Dataset: Begin
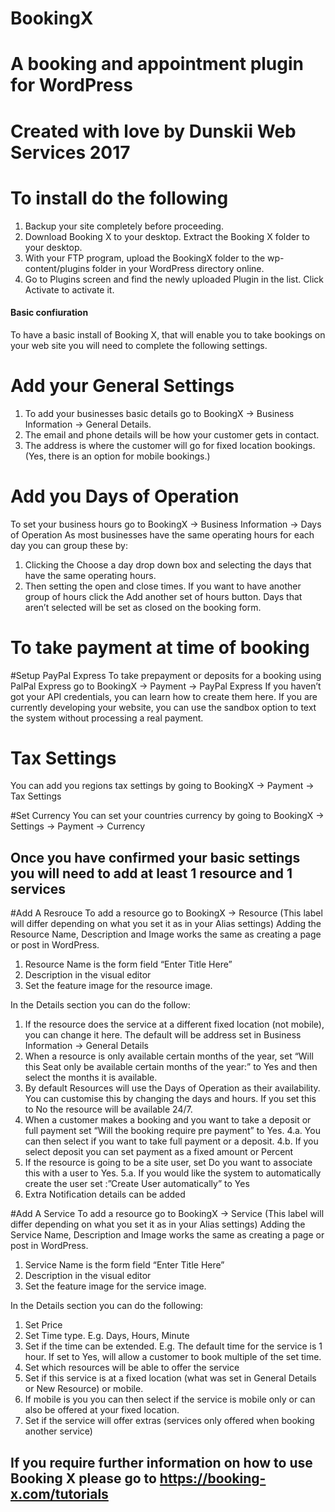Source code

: # BookingX

# A booking and appointment plugin for WordPress

# Created with love by Dunskii Web Services 2017

# To install do the following
1. Backup your site completely before proceeding.
2. Download Booking X to your desktop. Extract the Booking X folder to your desktop.
3. With your FTP program, upload the BookingX folder to the wp-content/plugins folder in your WordPress directory online.
4. Go to Plugins screen and find the newly uploaded Plugin in the list. Click Activate to activate it.

#### Basic confiuration
To have a basic install of Booking X, that will enable you to take bookings on your web site you will need to complete the following settings.

# Add your General Settings
1. To add your businesses basic details go to BookingX -> Business Information -> General Details.
2. The email and phone details will be how your customer gets in contact.
3. The address is where the customer will go for fixed location bookings. (Yes, there is an option for mobile bookings.)

# Add you Days of Operation
To set your business hours go to BookingX -> Business Information -> Days of Operation
As most businesses have the same operating hours for each day you can group these by:
1. Clicking the Choose a day drop down box and selecting the days that have the same operating hours.
2. Then setting the open and close times.
If you want to have another group of hours click the Add another set of hours button.
Days that aren’t selected will be set as closed on the booking form.

# To take payment at time of booking 

#Setup PayPal Express
To take prepayment or deposits for a booking using PalPal Express go to BookingX -> Payment -> PayPal Express
If you haven’t got your API credentials, you can learn how to create them here.
If you are currently developing your website, you can use the sandbox option to text the system without processing a real payment.

# Tax Settings
You can add you regions tax settings by going to BookingX -> Payment -> Tax Settings

#Set Currency
You can set your countries currency by going to BookingX -> Settings -> Payment -> Currency


## Once you have confirmed your basic settings you will need to add at least 1 resource and 1 services

#Add A Resrouce
To add a resource go to BookingX -> Resource (This label will differ depending on what you set it as in your Alias settings)
Adding the Resource Name, Description and Image works the same as creating a page or post in WordPress.
1. Resource Name is the form field “Enter Title Here”
2. Description in the visual editor
3. Set the feature image for the resource image.

In the Details section you can do the follow:
1. If the resource does the service at a different fixed location (not mobile), you can change it here. The default will be address set in Business Information -> General Details
2. When a resource is only available certain months of the year, set “Will this Seat only be available certain months of the year:” to Yes and then select the months it is available.
3. By default Resources will use the Days of Operation as their availability. You can customise this by changing the days and hours. If you set this to No the resource will be available 24/7.
4. When a customer makes a booking and you want to take a deposit or full payment set “Will the booking require pre payment” to Yes.
4.a. You can then select if you want to take full payment or a deposit.
4.b. If you select deposit you can set payment as a fixed amount or Percent
5. If the resource is going to be a site user, set Do you want to associate this with a user to Yes.
5.a. If you would like the system to automatically create the user set :”Create User automatically” to Yes
6. Extra Notification details can be added


#Add A Service
To add a resource go to BookingX -> Service (This label will differ depending on what you set it as in your Alias settings)
Adding the Service Name, Description and Image works the same as creating a page or post in WordPress.
1. Service Name is the form field “Enter Title Here”
2. Description in the visual editor
3. Set the feature image for the service image.

In the Details section you can do the following:
1. Set Price
2. Set Time type. E.g. Days, Hours, Minute
3. Set if the time can be extended. E.g. The default time for the service is 1 hour. If set to Yes, will allow a customer to book multiple of the set time.
4. Set which resources will be able to offer the service
5. Set if this service is at a fixed location (what was set in General Details or New Resource) or mobile.
6. If mobile is you you can then select if the service is mobile only or can also be offered at your fixed location.
7. Set if the service will offer extras (services only offered when booking another service)

## If you require further information on how to use Booking X please go to https://booking-x.com/tutorials ##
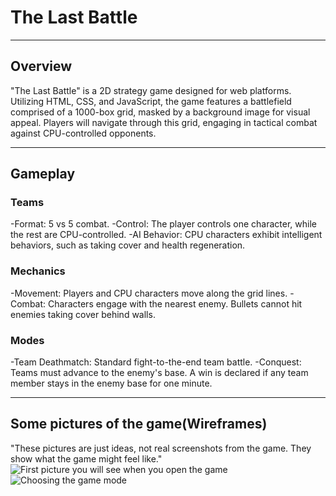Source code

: # The Last Battle
***
## Overview
"The Last Battle" is a 2D strategy game designed for web platforms. Utilizing HTML, CSS, and JavaScript, the game features a battlefield comprised of a 1000-box grid, masked by a background image for visual appeal. Players will navigate through this grid, engaging in tactical combat against CPU-controlled opponents.
***
## Gameplay
### Teams
-Format: 5 vs 5 combat.
-Control: The player controls one character, while the rest are CPU-controlled.
-AI Behavior: CPU characters exhibit intelligent behaviors, such as taking cover and health regeneration.
### Mechanics
-Movement: Players and CPU characters move along the grid lines.
-Combat: Characters engage with the nearest enemy. Bullets cannot hit enemies taking cover behind walls.
### Modes
-Team Deathmatch: Standard fight-to-the-end team battle.
-Conquest: Teams must advance to the enemy's base. A win is declared if any team member stays in the enemy base for one minute.
***
## Some pictures of the game(Wireframes)
"These pictures are just ideas, not real screenshots from the game. They show what the game might feel like."
![First picture you will see when you open the game](https://i.ibb.co/z8PXbzv/PHOTO-2024-01-17-23-53-08.jpg)
![Choosing the game mode](https://i.ibb.co/Hrv0mLb/Frame-8.jpg)
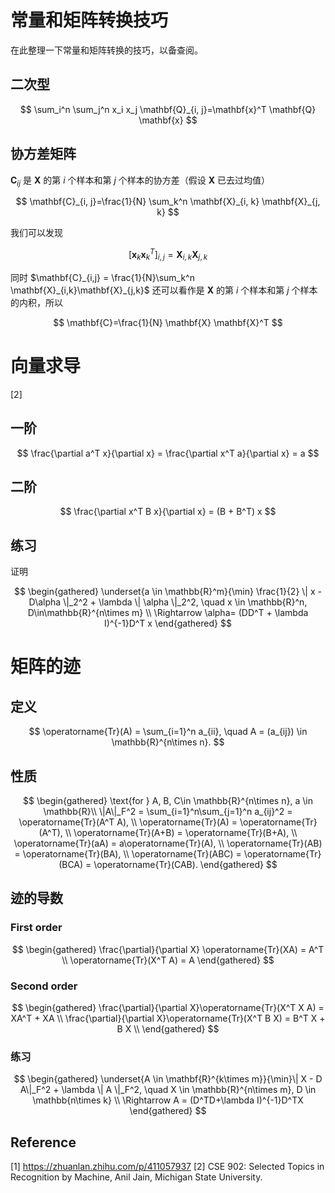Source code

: # 常量和矩阵转换技巧

在此整理一下常量和矩阵转换的技巧，以备查阅。

## 二次型

$$
\sum_i^n \sum_j^n x_i x_j \mathbf{Q}_{i, j}=\mathbf{x}^T \mathbf{Q} \mathbf{x}
$$

## 协方差矩阵

$\mathbf{C}_{ij}$ 是 $\mathbf{X}$ 的第 $i$ 个样本和第 $j$ 个样本的协方差（假设 $\mathbf{X}$ 已去过均值）

$$
\mathbf{C}_{i, j}=\frac{1}{N} \sum_k^n \mathbf{X}_{i, k} \mathbf{X}_{j, k}
$$

我们可以发现

$$
\left[\mathbf{x}_k \mathbf{x}_k^T\right]_{i, j}=\mathbf{X}_{i, k} \mathbf{X}_{j, k}
$$

同时 $\mathbf{C}_{i,j} = \frac{1}{N}\sum_k^n \mathbf{X}_{i,k}\mathbf{X}_{j,k}$ 还可以看作是 $\mathbf{X}$ 的第 $i$ 个样本和第 $j$ 个样本的内积，所以

$$
\mathbf{C}=\frac{1}{N} \mathbf{X} \mathbf{X}^T
$$

# 向量求导

[2]

## 一阶

$$
\frac{\partial a^T x}{\partial x} = \frac{\partial x^T a}{\partial x} = a
$$

## 二阶

$$
\frac{\partial x^T B x}{\partial x} = (B + B^T) x
$$

## 练习

证明

$$
\begin{gathered}
\underset{a \in \mathbb{R}^m}{\min} \frac{1}{2} \| x - D\alpha \|_2^2 + \lambda \| \alpha \|_2^2, \quad x \in \mathbb{R}^n, D\in\mathbb{R}^{n\times m} \\
\Rightarrow \alpha= (DD^T + \lambda I)^{-1}D^T x
\end{gathered}
$$

# 矩阵的迹

## 定义

$$
\operatorname{Tr}(A) = \sum_{i=1}^n a_{ii}, \quad A = (a_{ij}) \in \mathbb{R}^{n\times n}.
$$

## 性质

$$
\begin{gathered}
\text{for } A, B, C\in \mathbb{R}^{n\times n}, a \in \mathbb{R}\\
\|A\|_F^2 = \sum_{i=1}^n\sum_{j=1}^n a_{ij}^2 = \operatorname{Tr}(A^T A), \\
\operatorname{Tr}(A) = \operatorname{Tr}(A^T), \\
\operatorname{Tr}(A+B) = \operatorname{Tr}(B+A), \\
\operatorname{Tr}(aA) = a\operatorname{Tr}(A), \\
\operatorname{Tr}(AB) = \operatorname{Tr}(BA), \\
\operatorname{Tr}(ABC) = \operatorname{Tr}(BCA) = \operatorname{Tr}(CAB).
\end{gathered}
$$

## 迹的导数

### First order

$$
\begin{gathered}
\frac{\partial}{\partial X} \operatorname{Tr}(XA) = A^T \\
\operatorname{Tr}(X^T A) = A
\end{gathered}
$$

### Second order

$$
\begin{gathered}
\frac{\partial}{\partial X}\operatorname{Tr}(X^T X A) = XA^T + XA \\
\frac{\partial}{\partial X}\operatorname{Tr}(X^T B X) = B^T X + B X \\
\end{gathered}
$$

### 练习

$$
\begin{gathered}
\underset{A \in \mathbf{R}^{k\times m}}{\min}\| X - D A\|_F^2 + \lambda \| A \|_F^2, \quad X \in \mathbb{R}^{n\times m}, D \in \mathbb{n\times k} \\
\Rightarrow A = (D^TD+\lambda I)^{-1}D^TX
\end{gathered}
$$

## Reference

[1] <https://zhuanlan.zhihu.com/p/411057937>
[2] CSE 902: Selected Topics in Recognition by Machine, Anil Jain, Michigan State University.
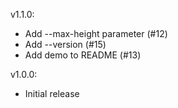 v1.1.0:

* Add --max-height parameter (#12)
* Add --version (#15)
* Add demo to README (#13)

v1.0.0:

* Initial release
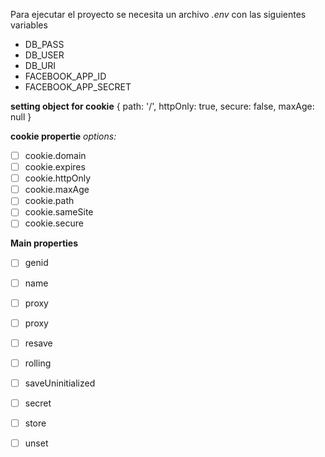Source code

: Para ejecutar el proyecto se necesita un archivo *.env* con las siguientes variables 

- DB_PASS
- DB_USER
- DB_URI
- FACEBOOK_APP_ID
- FACEBOOK_APP_SECRET

**setting object for cookie**
{ path: '/', httpOnly: true, secure: false, maxAge: null }

**cookie propertie**
*options:*
- [ ] cookie.domain
- [ ] cookie.expires
- [ ] cookie.httpOnly
- [ ] cookie.maxAge
- [ ] cookie.path
- [ ] cookie.sameSite
- [ ] cookie.secure

**Main properties**

- [ ] genid 
- [ ] name
- [ ] proxy
- [ ] proxy
- [ ] resave
- [ ] rolling
- [ ] saveUninitialized
- [ ] secret
- [ ] store
- [ ] unset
Dataset: End
**How to complete this task**
Retrieve each line from the records above where the word "page" occurs.

**Output**
Adding the Resource Name, Description and Image works the same as creating a page or post in WordPress.
Adding the Service Name, Description and Image works the same as creating a page or post in WordPress.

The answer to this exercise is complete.